Once-productive lands have become deserts, are polluted, or deforested, putting 3.2 billion people at risk.
Stephen Leahy | MOTHERBOARD
Like a broken cell phone that can only text or take pictures, but not make a single call, more than 75 percent of the Earth’s land areas have lost some or most of their functions, undermining the well-being of the 3.2 billion people that rely on them to produce food crops, provide clean water, control flooding and more.
These once-productive lands have either become deserts, are polluted, or have been deforested and converted for unsustainable agricultural production. This is a major contributor to increased conflict and mass human migration, and left unchecked, could force as many as 700 million to migrate by 2050, according to the world’s first comprehensive evidence-based assessment of land degradation, released today in Medellín, Colombia.

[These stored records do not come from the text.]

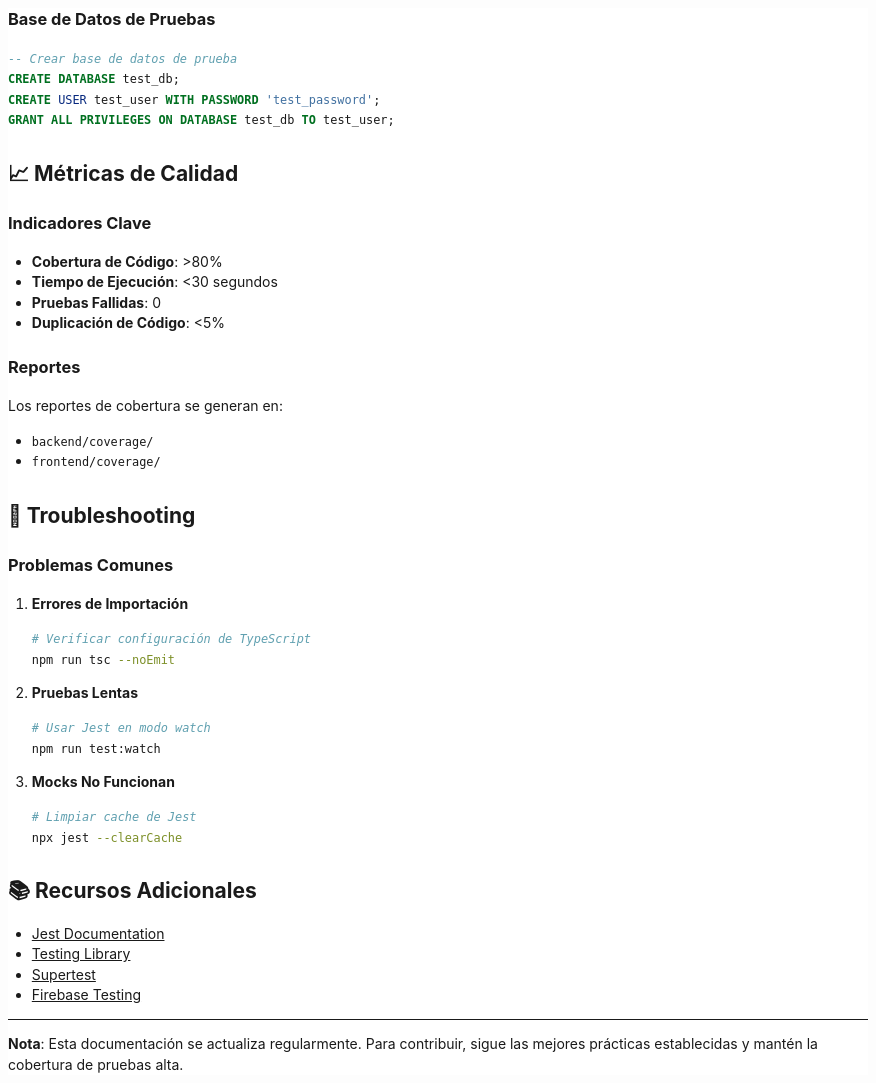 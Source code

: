 ### Base de Datos de Pruebas

```sql
-- Crear base de datos de prueba
CREATE DATABASE test_db;
CREATE USER test_user WITH PASSWORD 'test_password';
GRANT ALL PRIVILEGES ON DATABASE test_db TO test_user;
```

## 📈 Métricas de Calidad

### Indicadores Clave

- **Cobertura de Código**: >80%
- **Tiempo de Ejecución**: <30 segundos
- **Pruebas Fallidas**: 0
- **Duplicación de Código**: <5%

### Reportes

Los reportes de cobertura se generan en:
- `backend/coverage/`
- `frontend/coverage/`

## 🚨 Troubleshooting

### Problemas Comunes

1. **Errores de Importación**
   ```bash
   # Verificar configuración de TypeScript
   npm run tsc --noEmit
   ```

2. **Pruebas Lentas**
   ```bash
   # Usar Jest en modo watch
   npm run test:watch
   ```

3. **Mocks No Funcionan**
   ```bash
   # Limpiar cache de Jest
   npx jest --clearCache
   ```

## 📚 Recursos Adicionales

- [Jest Documentation](https://jestjs.io/docs/getting-started)
- [Testing Library](https://testing-library.com/docs/react-testing-library/intro/)
- [Supertest](https://github.com/visionmedia/supertest)
- [Firebase Testing](https://firebase.google.com/docs/rules/unit-tests)

---

**Nota**: Esta documentación se actualiza regularmente. Para contribuir, sigue las mejores prácticas establecidas y mantén la cobertura de pruebas alta.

Land degradation—including deforestation, soil erosion, and salinity and pollution of fresh water systems—is also driving species to extinction and aggravating the effects of climate change, the report concludes. It was written by more than 100 leading experts from 45 countries for the Intergovernmental Science-Policy Platform on Biodiversity and Ecosystem Services (IPBES). IPBES is the ‘IPCC for biodiversity,’ a scientific assessment of the status of non-human life that makes up the Earth’s life support system. A major companion report was released Friday documenting the rapid and dangerous decline in biodiversity. It called for fundamental changes in how we live, run our societies, and the economy.